Notes de Guy-Marc Hinant (Sub Rosa) sur le volume 1 de l'anthologie du bruit et de la musique électronique


Guy-Marc Hinant, fondateur de la maison de disques bruxelloise Sub Rosa, a développé depuis une quinzaine d'années des lignes de fuite et agencements poético-sonores constituant un catalogue unique d'avant-gardes d'hier et d'aujourd'hui. Régulièrement, Sub Rosa revient vers ses fondations, forcément instables, en redessinant d'autres architectures transhistoriques. La série des Anthology of noise & electronic music nous offre des pièces inédites ou historiques des pionniers (Pierre Schaeffer, Edgar Varèse, Pauline Oliveros, Luc Ferrari,...) de ces champs électroniques innovants ainsi que des raretés de petits maîtres plus proches de nous (Autechre, SPK, Sonic Youth,...). En guise d'introduction à un formidable travail de relecture et d'exploration audio-rhyzomatique, nous publions les notes de Guy-Marc Hinant accompagnant les deux premiers volumes de ces anthologies a-chroniques.

Notes liminaires
Aujourd'hui, la majorité de la production est électronique. Dès lors, le terme de musique électronique a perdu son sens. Beaucoup de productions mainstream se trouvent être des calques de recettes existantes; parmi les choses innovantes, peu parviennent à franchir un certain palier, hors des tendances. Actuellement, de nombreuses recherches, par exemple, se font sur le grain de la sonorité -dans un oubli quasiment total de la structure. Cela pourrait, à moyen terme, poser des problèmes de renouvellement assez graves -autrement dit, nous pourrions nous retrouver dans une certaine indifférenciation- (du reste, l'attaque de la matière sonore elle-même n'est pas toujours aussi innovante qu'elle ne paraît à première écoute). Bref, il y a pas mal d'écueils entre le commerce, l'expérimentation pure et les tendances de l'époque. Cependant, des gens, à toutes les époques, parviennent à transcender les difficultés et les cul-de-sac paralysant pour proposer des choses que l'on n'attendait pas. Comme on s'en doute, cela ne constitue pas une majorité mais cette musique, qui parvient à émerger de la surproduction, ce peu de musique crée un flux multiforme en perpétuel devenir. C'est donc ce qui subsiste, par delà les chapelles et malgré le temps, que nous nous proposons d'explorer. L'impossibilité de tout capter rendra sûrement belle cette quête, impossible par définition. A l'heure où la musique se généralise en tout lieu et en tout temps, paradoxalement bien peu de gens donnent encore de leur précieux temps pour simplement être là, entier, à l'écoute (quelle que soit la forme de la musique). L'essence de ce projet est aussi de montrer combien la nouveauté aiguë est en interaction avec des expériences conçues il y a bien longtemps. En d'autres mots, cette recherche ne se contentera pas d'explorer ce qui se crée aujourd'hui mais aussi ce qui s'est conçu hier - ainsi on explorera le passé avec le même étonnement.
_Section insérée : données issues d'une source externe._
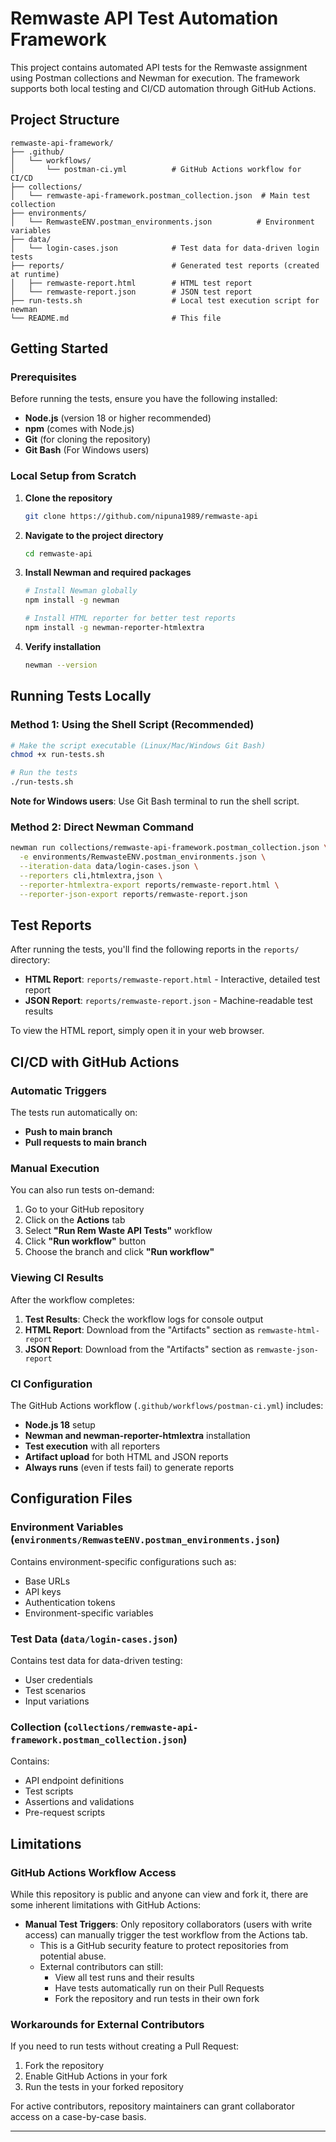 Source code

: # Remwaste API Test Automation Framework

This project contains automated API tests for the Remwaste assignment using Postman collections and Newman for execution. The framework supports both local testing and CI/CD automation through GitHub Actions.

## Project Structure

```
remwaste-api-framework/
├── .github/
│   └── workflows/
│       └── postman-ci.yml          # GitHub Actions workflow for CI/CD
├── collections/
│   └── remwaste-api-framework.postman_collection.json  # Main test collection
├── environments/
│   └── RemwasteENV.postman_environments.json          # Environment variables
├── data/
│   └── login-cases.json            # Test data for data-driven login tests
├── reports/                        # Generated test reports (created at runtime)
│   ├── remwaste-report.html        # HTML test report
│   └── remwaste-report.json        # JSON test report
├── run-tests.sh                    # Local test execution script for newman
└── README.md                       # This file
```

## Getting Started

### Prerequisites

Before running the tests, ensure you have the following installed:

- **Node.js** (version 18 or higher recommended)
- **npm** (comes with Node.js)
- **Git** (for cloning the repository)
- **Git Bash** (For Windows users)

### Local Setup from Scratch

1. **Clone the repository**
   ```bash
   git clone https://github.com/nipuna1989/remwaste-api
   ```

2. **Navigate to the project directory**
   ```bash
   cd remwaste-api
   ```

3. **Install Newman and required packages**
   ```bash
   # Install Newman globally
   npm install -g newman
   
   # Install HTML reporter for better test reports
   npm install -g newman-reporter-htmlextra
   ```

4. **Verify installation**
   ```bash
   newman --version
   ```

## Running Tests Locally

### Method 1: Using the Shell Script (Recommended)

```bash
# Make the script executable (Linux/Mac/Windows Git Bash)
chmod +x run-tests.sh

# Run the tests
./run-tests.sh
```

**Note for Windows users**: Use Git Bash terminal to run the shell script.

### Method 2: Direct Newman Command

```bash
newman run collections/remwaste-api-framework.postman_collection.json \
  -e environments/RemwasteENV.postman_environments.json \
  --iteration-data data/login-cases.json \
  --reporters cli,htmlextra,json \
  --reporter-htmlextra-export reports/remwaste-report.html \
  --reporter-json-export reports/remwaste-report.json
```

## Test Reports

After running the tests, you'll find the following reports in the `reports/` directory:

- **HTML Report**: `reports/remwaste-report.html` - Interactive, detailed test report
- **JSON Report**: `reports/remwaste-report.json` - Machine-readable test results

To view the HTML report, simply open it in your web browser.

## CI/CD with GitHub Actions

### Automatic Triggers

The tests run automatically on:
- **Push to main branch**
- **Pull requests to main branch**

### Manual Execution

You can also run tests on-demand:

1. Go to your GitHub repository
2. Click on the **Actions** tab
3. Select **"Run Rem Waste API Tests"** workflow
4. Click **"Run workflow"** button
5. Choose the branch and click **"Run workflow"**

### Viewing CI Results

After the workflow completes:

1. **Test Results**: Check the workflow logs for console output
2. **HTML Report**: Download from the "Artifacts" section as `remwaste-html-report`
3. **JSON Report**: Download from the "Artifacts" section as `remwaste-json-report`

### CI Configuration

The GitHub Actions workflow (`.github/workflows/postman-ci.yml`) includes:

- **Node.js 18** setup
- **Newman and newman-reporter-htmlextra** installation
- **Test execution** with all reporters
- **Artifact upload** for both HTML and JSON reports
- **Always runs** (even if tests fail) to generate reports

## Configuration Files

### Environment Variables (`environments/RemwasteENV.postman_environments.json`)

Contains environment-specific configurations such as:
- Base URLs
- API keys
- Authentication tokens
- Environment-specific variables

### Test Data (`data/login-cases.json`)

Contains test data for data-driven testing:
- User credentials
- Test scenarios
- Input variations

### Collection (`collections/remwaste-api-framework.postman_collection.json`)

Contains:
- API endpoint definitions
- Test scripts
- Assertions and validations
- Pre-request scripts


## Limitations

### GitHub Actions Workflow Access
While this repository is public and anyone can view and fork it, there are some inherent limitations with GitHub Actions:

- **Manual Test Triggers**: Only repository collaborators (users with write access) can manually trigger the test workflow from the Actions tab.
  - This is a GitHub security feature to protect repositories from potential abuse.
  - External contributors can still:
    - View all test runs and their results
    - Have tests automatically run on their Pull Requests
    - Fork the repository and run tests in their own fork

### Workarounds for External Contributors
If you need to run tests without creating a Pull Request:
1. Fork the repository
2. Enable GitHub Actions in your fork
3. Run the tests in your forked repository

For active contributors, repository maintainers can grant collaborator access on a case-by-case basis.

---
Le premier volume débute dans les années vingt avec les frères Russolo et passe en revue chaque décade -Varèse, Cage, Schaeffer, Xenakis, les grands défricheurs-, les premières traces d'une musique forcément révolutionnaire: la musique électronique, musique créée ex nihilo, à partir de rien, (et donc totalement à inventer). Quelques unes des pièces reproduites sont bien sûr des monuments mais d'autres, même anciennes, ont été diffusées le plus souvent de manière confidentielle, parfois même n'ont jamais été publiées. Pour ce qui est de la partie plus contemporaine, nous tachons, dans la mesure du possible, de publier des inédits.

Méthode d'exploration
Notre méthode n'est pas purement historique -ce à quoi je viens de faire allusion constitue un socle ou plateau (structure où se produisent suffisamment de connections pour qu'on en tire du sens). Dès lors, pourquoi considérer ces plateaux uniquement dans leur présent ou en devenir et non dans leur rapport au passé? Parce qu'on croit le plus souvent que l'Histoire est close. En traçant une ligne -non pas droite mais courbe- et en choisissant un aspect précis (par exemple, la notion de bruit en musique), on peut établir des liens entre des artistes plus ou moins reconnus (par exemple entre l'inventeur de la musique concrète Pierre Schaeffer et le futuriste italien Luigi Russolo, auteur de L'art des bruits en 1913, qui était considéré, à son époque, comme une aimable curiosité mais dont la démarche et l'héritage indirect nous semblent aujourd'hui avoir bien plus de pertinence que tel "vrai compositeur" qui aurait pu jouir à la même époque d'un prestige non contesté). Il faut donc, sans cesse, réévaluer l'Histoire car l'Histoire, comme la musique, ne peut être lue comme une notion figée.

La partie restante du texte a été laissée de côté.